Physician mortgage loans offer several attractive benefits, including low down payment requirements, a straightforward income verification process, and no PMI. These advantages make physician loans an appealing option for many doctors. As a borrower, you might be tempted to buy down your interest rate to lower your overall mortgage costs—but is it really worth it?
Understanding Mortgage Buydowns
A mortgage buydown involves making an upfront payment at closing to reduce your interest rate. This rate reduction is expressed in points, where each point costs 1% of the total loan amount. The more points you purchase, the lower your interest rate will drop. At first glance, buying down your rate might seem like a smart move to save thousands of dollars over the life of your loan.
For example, let’s say you qualify for a 30-year fixed-rate physician mortgage of $900,000 at 6.00%. Over the full term, you would repay about $1,942,500. If you decide to buy down your interest rate by one point (which would cost $9,000), your rate could drop by .125-.375%, potentially saving you over $75,000 in interest over the next 30 years.

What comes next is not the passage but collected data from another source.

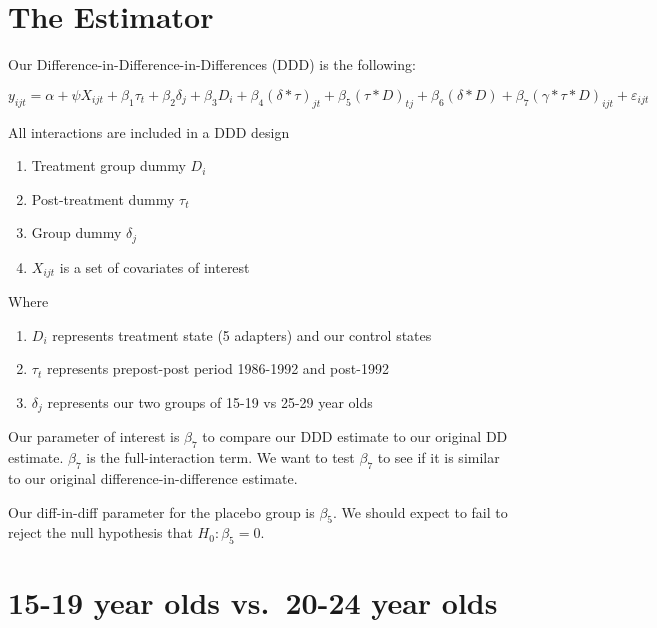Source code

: \documentclass[
]{book}
\providecommand{\tightlist}{%
  \setlength{\itemsep}{0pt}\setlength{\parskip}{0pt}}
\begin{document}
\section{The Estimator}\label{the-estimator}

Our Difference-in-Difference-in-Differences (DDD) is the following:

\[ y_{ijt} = \alpha + \psi X_{ijt} + \beta_{1} \tau_{t} + \beta_{2} \delta _{j} + \beta_{3} D_{i} + \beta_{4} (\delta * \tau)_{jt} + \beta_{5} (\tau * D)_{tj} + \beta_{6} (\delta*D) + \beta_{7} (\gamma*\tau*D)_{ijt} + \varepsilon_{ijt} \]

All interactions are included in a DDD design

\begin{enumerate}
\def\labelenumi{\arabic{enumi}.}
\tightlist
\item
  Treatment group dummy \(D_i\)
\item
  Post-treatment dummy \(\tau_{t}\)
\item
  Group dummy \(\delta_{j}\)
\item
  \(X_{ijt}\) is a set of covariates of interest
\end{enumerate}

Where

\begin{enumerate}
\def\labelenumi{\arabic{enumi}.}
\tightlist
\item
  \(D_{i}\) represents treatment state (5 adapters) and our control states
\item
  \(\tau_{t}\) represents prepost-post period 1986-1992 and post-1992
\item
  \(\delta_{j}\) represents our two groups of 15-19 vs 25-29 year olds
\end{enumerate}

Our parameter of interest is \(\beta_{7}\) to compare our DDD estimate to our original DD estimate. \(\beta_{7}\) is the full-interaction term. We want to test \(\beta_{7}\) to see if it is similar to our original difference-in-difference estimate.

Our diff-in-diff parameter for the placebo group is \(\beta_{5}\). We should expect to fail to reject the null hypothesis that \(H_{0}: \beta_{5}=0\).

\section{15-19 year olds vs.~20-24 year olds}\label{year-olds-vs.-20-24-year-olds}
\end{document}
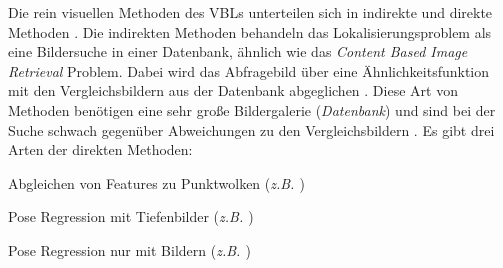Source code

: Die rein visuellen Methoden des VBLs unterteilen sich in indirekte und direkte Methoden \cite{lowryVisualPlaceRecognition2016}. Die indirekten Methoden behandeln das Lokalisierungsproblem als eine Bildersuche in einer Datenbank, ähnlich wie das \textit{Content Based Image Retrieval} \cite{lewContentbasedMultimediaInformation2006} Problem. Dabei wird das Abfragebild über eine Ähnlichkeitsfunktion mit den Vergleichsbildern aus der Datenbank abgeglichen \cite{zhangImageBasedLocalization2006, arandjelovicThreeThingsEveryone2012, radenovicCNNImageRetrieval2016}. Diese Art von Methoden benötigen eine sehr große Bildergalerie (\textit{Datenbank}) und sind bei der Suche schwach gegenüber Abweichungen zu den Vergleichsbildern \cite{lowryVisualPlaceRecognition2016}. Es gibt drei Arten der direkten Methoden: 
\begin{enumerate*}[label=\arabic*)]
	\item Abgleichen von Features zu Punktwolken (\textit{z.B. \cite{liWorldwidePoseEstimation2012}})
	\item Pose Regression mit Tiefenbilder (\textit{z.B. \cite{shottonSceneCoordinateRegression2013a}})
	\item Pose Regression nur mit Bildern (\textit{z.B. \cite{kendallPoseNetConvolutionalNetwork2015}})
\end{enumerate*}

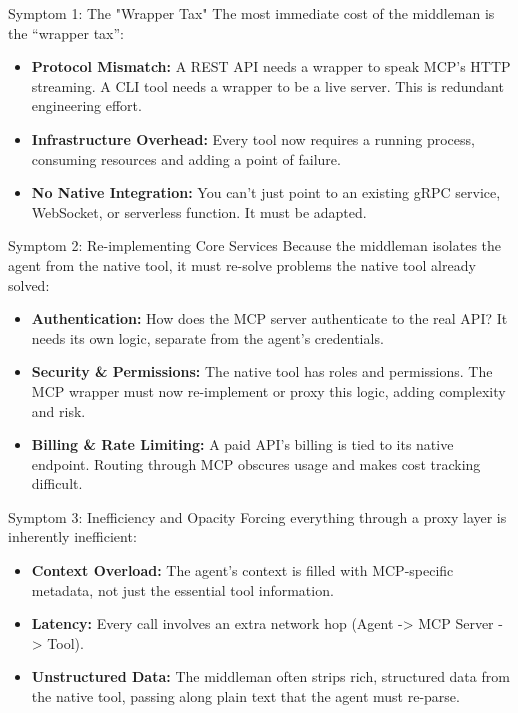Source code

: \documentclass{beamer}
\begin{document}
\begin{frame}{Symptom 1: The "Wrapper Tax"}
  The most immediate cost of the middleman is the ``wrapper tax'':
  \begin{itemize}
    \item \textbf{Protocol Mismatch:} A REST API needs a wrapper to speak MCP's HTTP streaming. A CLI tool needs a wrapper to be a live server. This is redundant engineering effort.
    \item \textbf{Infrastructure Overhead:} Every tool now requires a running process, consuming resources and adding a point of failure.
    \item \textbf{No Native Integration:} You can't just point to an existing gRPC service, WebSocket, or serverless function. It must be adapted.
  \end{itemize}
\end{frame}

\begin{frame}{Symptom 2: Re-implementing Core Services}
  Because the middleman isolates the agent from the native tool, it must re-solve problems the native tool already solved:
  \begin{itemize}
    \item \textbf{Authentication:} How does the MCP server authenticate to the real API? It needs its own logic, separate from the agent's credentials.
    \item \textbf{Security & Permissions:} The native tool has roles and permissions. The MCP wrapper must now re-implement or proxy this logic, adding complexity and risk.
    \item \textbf{Billing & Rate Limiting:} A paid API's billing is tied to its native endpoint. Routing through MCP obscures usage and makes cost tracking difficult.
  \end{itemize}
\end{frame}

\begin{frame}{Symptom 3: Inefficiency and Opacity}
  Forcing everything through a proxy layer is inherently inefficient:
  \begin{itemize}
    \item \textbf{Context Overload:} The agent's context is filled with MCP-specific metadata, not just the essential tool information.
    \item \textbf{Latency:} Every call involves an extra network hop (Agent -> MCP Server -> Tool).
    \item \textbf{Unstructured Data:} The middleman often strips rich, structured data from the native tool, passing along plain text that the agent must re-parse.
  \end{itemize}
\end{frame}
\end{document}
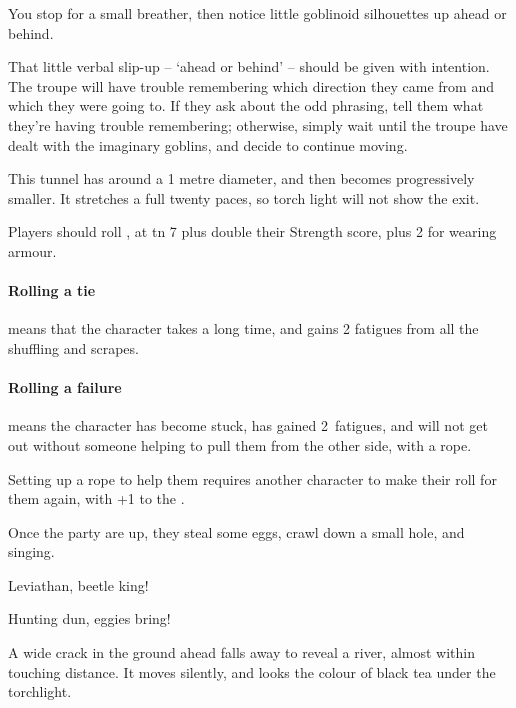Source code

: \begin{multicols}{2}
\begin{boxtext}
  You stop for a small breather, then notice little goblinoid silhouettes up ahead or behind.
\end{boxtext}

That little verbal slip-up -- `ahead or behind' -- should be given with intention.
The troupe will have trouble remembering which direction they came from and which they were going to.
If they ask about the odd phrasing, tell them what they're having trouble remembering; otherwise, simply wait until the troupe have dealt with the imaginary goblins, and decide to continue moving.


This tunnel has around a 1 metre diameter, and then becomes progressively smaller.
It stretches a full twenty paces, so torch light will not show the exit.

Players should roll , at \gls{tn} 7 plus double their Strength score, plus 2 for wearing armour.

\paragraph{Rolling a tie}
means that the character takes a long time, and gains 2 \glspl{fatigue} from all the shuffling and scrapes.

\paragraph{Rolling a failure}
means the character has become stuck, has gained 2~\glspl{fatigue}, and will not get out without someone helping to pull them from the other side, with a rope.

Setting up a rope to help them requires another character to make their roll for them again, with +1 to the .


Once the party are up, they steal some eggs, crawl down a small hole, and singing.

\begin{speechtext}
  Leviathan, beetle king!

  \noindent
  Hunting dun, eggies bring!
\end{speechtext}

\begin{boxtext}
  A wide crack in the ground ahead falls away to reveal a river, almost within touching distance.
  It moves silently, and looks the colour of black tea under the torchlight.
\end{boxtext}


\end{multicols}
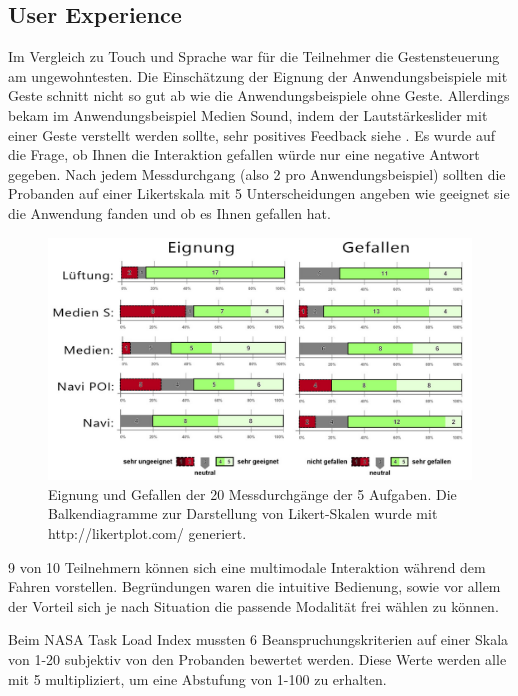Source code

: \subsection[User Experience]{User Experience}
Im Vergleich zu Touch und Sprache war für die Teilnehmer die Gestensteuerung am ungewohntesten. Die Einschätzung der Eignung der Anwendungsbeispiele mit Geste schnitt nicht so gut ab wie die Anwendungsbeispiele ohne Geste. Allerdings bekam im Anwendungsbeispiel Medien Sound, indem der Lautstärkeslider mit einer Geste verstellt werden sollte, sehr positives Feedback siehe . Es wurde auf die Frage, ob Ihnen die Interaktion gefallen würde nur eine negative Antwort gegeben. Nach jedem Messdurchgang (also 2 pro Anwendungsbeispiel) sollten die Probanden auf einer Likertskala mit 5 Unterscheidungen angeben wie geeignet sie die Anwendung fanden und ob es Ihnen gefallen hat.
\begin{figure}
	\centering
		\includegraphics[width=1\textwidth]{img/Smiley_Eignung_Gefallen.jpg}
	\caption[Eignung und Gefallen der 5 Aufgaben]{Eignung und Gefallen der 20 Messdurchgänge der 5 Aufgaben. Die Balkendiagramme zur Darstellung von Likert-Skalen wurde mit http://likertplot.com/ generiert.}
	\label{fig:Smiley_Eignung_Gefallen}
\end{figure}
 
9 von 10 Teilnehmern können sich eine multimodale Interaktion während dem Fahren vorstellen. Begründungen waren die intuitive Bedienung, sowie vor allem der Vorteil sich je nach Situation die passende Modalität frei wählen zu können.

Beim NASA Task Load Index mussten 6 Beanspruchungskriterien auf einer Skala von 1-20 subjektiv von den Probanden bewertet werden. Diese Werte werden alle mit 5 multipliziert, um eine Abstufung von 1-100 zu erhalten.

Your monthly payment would also decrease from $5,395.95 to $5,180.91 (assuming 6% vs 5.625%, principal and interest only).
Is Buying Down the Rate Worth It?
While these numbers might sound appealing, it’s essential to consider the broader context—especially in a fluctuating mortgage market. Buying down your rate requires a significant upfront investment, which may not make financial sense for many borrowers, particularly in an environment where interest rates are trending downward.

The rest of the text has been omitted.